Au Maroc, les tensions récurrentes entre plateformes et livreurs, souvent relayées par des collectifs informels, alimentent ce glissement. Le cas des livreurs Bolt à Casablanca, qui ont récemment dénoncé une baisse de leurs rémunérations variables en pleine inflation, illustre ce risque. Ces plaintes, lorsqu’elles ne trouvent pas de réponse structurée, nourrissent une perception d’exploitation, incompatible avec une image d’employeur responsable.
Responsabilité sociale et attractivité RH vont désormais de pair
Les DRH ne peuvent plus faire abstraction de cette nouvelle équation : la gestion sociale des livreurs impacte l’attractivité globale. Cette réalité devient d’autant plus stratégique que les plateformes peinent à recruter des profils fiables, disponibles et durables. Le turnover explose, la qualité de service se détériore, et les effets se répercutent sur la satisfaction client — donc sur la réputation.
Pour contenir cette spirale, certaines startups africaines amorcent un virage. Paps, opérateur logistique au Sénégal et en Côte d’Ivoire, mise sur une plateforme numérique qui géolocalise les missions et permet un meilleur appariement entre livreurs et commandes, réduisant ainsi les temps morts et les frustrations.

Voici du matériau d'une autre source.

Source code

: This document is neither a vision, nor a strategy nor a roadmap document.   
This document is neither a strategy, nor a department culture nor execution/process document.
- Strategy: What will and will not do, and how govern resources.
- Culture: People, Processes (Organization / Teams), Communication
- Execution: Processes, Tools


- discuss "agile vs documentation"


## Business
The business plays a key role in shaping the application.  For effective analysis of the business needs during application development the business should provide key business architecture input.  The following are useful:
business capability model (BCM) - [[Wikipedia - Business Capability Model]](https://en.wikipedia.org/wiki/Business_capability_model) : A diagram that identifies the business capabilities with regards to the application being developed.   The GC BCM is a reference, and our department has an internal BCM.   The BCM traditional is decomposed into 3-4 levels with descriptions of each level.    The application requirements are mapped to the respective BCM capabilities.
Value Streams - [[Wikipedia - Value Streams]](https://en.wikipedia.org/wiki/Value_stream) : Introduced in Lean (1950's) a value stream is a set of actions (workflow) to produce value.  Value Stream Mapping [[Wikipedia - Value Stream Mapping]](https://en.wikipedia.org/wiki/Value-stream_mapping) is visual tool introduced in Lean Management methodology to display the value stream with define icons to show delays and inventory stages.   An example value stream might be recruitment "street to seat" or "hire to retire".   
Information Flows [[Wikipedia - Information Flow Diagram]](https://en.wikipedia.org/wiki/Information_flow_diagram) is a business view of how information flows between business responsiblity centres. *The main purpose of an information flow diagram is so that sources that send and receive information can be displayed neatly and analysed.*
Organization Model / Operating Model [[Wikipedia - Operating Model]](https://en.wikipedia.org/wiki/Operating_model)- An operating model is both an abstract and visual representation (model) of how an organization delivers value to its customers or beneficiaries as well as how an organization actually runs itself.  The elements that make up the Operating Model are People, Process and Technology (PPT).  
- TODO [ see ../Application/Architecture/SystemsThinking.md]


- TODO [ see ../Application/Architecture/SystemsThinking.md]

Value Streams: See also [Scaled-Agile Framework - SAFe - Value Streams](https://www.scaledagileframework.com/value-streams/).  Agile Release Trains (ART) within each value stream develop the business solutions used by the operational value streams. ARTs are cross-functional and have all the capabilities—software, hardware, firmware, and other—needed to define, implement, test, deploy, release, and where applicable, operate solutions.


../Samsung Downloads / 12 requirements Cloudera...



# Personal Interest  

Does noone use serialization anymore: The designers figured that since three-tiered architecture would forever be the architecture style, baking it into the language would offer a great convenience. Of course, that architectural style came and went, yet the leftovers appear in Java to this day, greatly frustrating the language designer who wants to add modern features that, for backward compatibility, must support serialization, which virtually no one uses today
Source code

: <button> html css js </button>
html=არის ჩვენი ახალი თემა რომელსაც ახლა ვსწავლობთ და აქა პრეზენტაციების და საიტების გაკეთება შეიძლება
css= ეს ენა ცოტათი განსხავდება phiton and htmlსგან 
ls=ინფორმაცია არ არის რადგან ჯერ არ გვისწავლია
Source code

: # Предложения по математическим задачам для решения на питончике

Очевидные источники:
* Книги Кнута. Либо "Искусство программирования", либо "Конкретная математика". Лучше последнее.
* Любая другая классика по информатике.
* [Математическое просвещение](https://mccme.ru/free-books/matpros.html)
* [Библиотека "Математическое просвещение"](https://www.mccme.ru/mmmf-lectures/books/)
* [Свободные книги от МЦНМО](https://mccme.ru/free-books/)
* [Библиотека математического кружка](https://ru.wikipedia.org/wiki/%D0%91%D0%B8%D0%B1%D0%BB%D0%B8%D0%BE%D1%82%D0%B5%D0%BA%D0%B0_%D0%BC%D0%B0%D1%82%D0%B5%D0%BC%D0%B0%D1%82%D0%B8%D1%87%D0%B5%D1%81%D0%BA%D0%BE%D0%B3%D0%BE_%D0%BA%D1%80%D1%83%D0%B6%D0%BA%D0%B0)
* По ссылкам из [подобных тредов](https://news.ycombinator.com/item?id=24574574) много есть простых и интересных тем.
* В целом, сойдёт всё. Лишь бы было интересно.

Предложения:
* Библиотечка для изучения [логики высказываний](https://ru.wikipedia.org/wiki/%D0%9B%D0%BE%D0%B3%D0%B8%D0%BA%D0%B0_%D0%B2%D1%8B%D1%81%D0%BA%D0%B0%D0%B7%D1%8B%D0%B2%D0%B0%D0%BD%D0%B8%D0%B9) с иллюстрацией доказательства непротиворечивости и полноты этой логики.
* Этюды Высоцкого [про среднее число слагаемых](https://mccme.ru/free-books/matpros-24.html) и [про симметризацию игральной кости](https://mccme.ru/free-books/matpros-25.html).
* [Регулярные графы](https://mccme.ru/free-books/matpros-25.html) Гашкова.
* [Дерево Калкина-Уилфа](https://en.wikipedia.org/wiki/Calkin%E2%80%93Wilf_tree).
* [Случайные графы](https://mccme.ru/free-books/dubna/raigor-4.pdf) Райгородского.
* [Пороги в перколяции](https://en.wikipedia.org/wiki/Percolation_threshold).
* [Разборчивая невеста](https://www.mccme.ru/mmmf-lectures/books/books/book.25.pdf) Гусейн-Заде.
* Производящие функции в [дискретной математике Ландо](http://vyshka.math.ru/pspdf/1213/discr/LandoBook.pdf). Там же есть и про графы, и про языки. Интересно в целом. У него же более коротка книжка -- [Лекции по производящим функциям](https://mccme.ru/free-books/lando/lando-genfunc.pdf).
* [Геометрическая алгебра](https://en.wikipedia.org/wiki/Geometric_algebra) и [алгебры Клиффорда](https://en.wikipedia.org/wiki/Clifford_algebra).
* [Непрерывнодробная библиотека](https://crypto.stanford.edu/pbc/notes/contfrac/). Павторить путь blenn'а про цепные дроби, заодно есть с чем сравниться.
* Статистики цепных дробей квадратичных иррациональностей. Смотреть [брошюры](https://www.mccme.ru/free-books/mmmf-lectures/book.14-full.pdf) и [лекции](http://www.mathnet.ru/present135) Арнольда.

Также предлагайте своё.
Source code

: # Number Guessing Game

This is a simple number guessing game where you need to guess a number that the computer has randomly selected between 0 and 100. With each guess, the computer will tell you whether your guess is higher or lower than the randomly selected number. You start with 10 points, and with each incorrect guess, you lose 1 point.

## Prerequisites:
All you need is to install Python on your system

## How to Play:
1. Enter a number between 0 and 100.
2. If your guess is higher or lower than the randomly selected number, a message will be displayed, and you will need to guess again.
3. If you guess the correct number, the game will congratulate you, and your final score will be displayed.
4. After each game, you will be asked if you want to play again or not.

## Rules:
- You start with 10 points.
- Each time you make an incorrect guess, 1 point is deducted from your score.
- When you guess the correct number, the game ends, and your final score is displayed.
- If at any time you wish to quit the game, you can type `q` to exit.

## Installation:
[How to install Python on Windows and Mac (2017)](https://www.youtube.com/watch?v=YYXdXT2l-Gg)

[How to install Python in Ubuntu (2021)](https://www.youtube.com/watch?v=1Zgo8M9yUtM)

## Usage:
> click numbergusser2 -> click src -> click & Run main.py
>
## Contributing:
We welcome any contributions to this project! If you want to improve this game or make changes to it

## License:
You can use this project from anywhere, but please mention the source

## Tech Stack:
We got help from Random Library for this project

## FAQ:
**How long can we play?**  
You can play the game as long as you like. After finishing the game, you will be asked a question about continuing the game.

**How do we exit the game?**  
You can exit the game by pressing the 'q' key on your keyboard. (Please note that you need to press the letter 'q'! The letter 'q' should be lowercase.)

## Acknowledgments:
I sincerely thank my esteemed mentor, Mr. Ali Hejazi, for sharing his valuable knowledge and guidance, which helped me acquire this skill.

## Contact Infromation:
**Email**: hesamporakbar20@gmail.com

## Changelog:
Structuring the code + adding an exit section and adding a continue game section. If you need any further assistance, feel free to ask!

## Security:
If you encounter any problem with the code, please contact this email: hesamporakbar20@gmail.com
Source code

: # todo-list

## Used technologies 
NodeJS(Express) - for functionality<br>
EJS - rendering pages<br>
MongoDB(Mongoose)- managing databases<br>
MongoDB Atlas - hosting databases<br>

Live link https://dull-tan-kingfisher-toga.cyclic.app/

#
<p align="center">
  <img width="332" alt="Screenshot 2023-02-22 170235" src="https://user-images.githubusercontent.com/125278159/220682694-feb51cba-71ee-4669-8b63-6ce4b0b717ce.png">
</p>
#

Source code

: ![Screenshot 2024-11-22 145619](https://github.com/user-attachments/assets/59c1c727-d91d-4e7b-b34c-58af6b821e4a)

Comment les DRH peuvent reprendre la main
Les leviers ne manquent pas, à condition d’accepter de considérer les livreurs comme des collaborateurs, même en freelance. Voici les principales pistes observées :
- Rémunération équitable et transparence : publier des grilles claires, limiter les pénalités arbitraires, garantir des bonus stables.
- Équipement et sécurité : fournir des casques, gilets réfléchissants, batteries externes pour les téléphones — et les remplacer régulièrement.
- Formation : former à la relation client, à la gestion du stress, mais aussi aux droits et devoirs en tant que travailleur indépendant.
- Dialogue structuré : mettre en place des canaux de feedback et de représentation, même dans un cadre non salarié. Des coopératives comme CoopCycle en France peuvent servir d’inspiration.
- Communication RH proactive : valoriser les livreurs dans la communication interne, les réseaux sociaux, les campagnes de recrutement.
Ces actions sont peu coûteuses, mais elles exigent une posture nouvelle de la part des directions RH : dépasser le périmètre salarié, et intégrer les partenaires de dernière ligne dans la stratégie sociale de l’entreprise.
Ce que les DRH doivent retenir : la frontière entre marque employeur et expérience client s’estompe. Les livreurs, en première ligne, deviennent les révélateurs de la culture d’entreprise. Les ignorer, c’est fragiliser la promesse employeur. Les intégrer, c’est renforcer un capital réputationnel décisif. Reste à savoir quelles plateformes africaines oseront faire de cette réalité un véritable levier RH.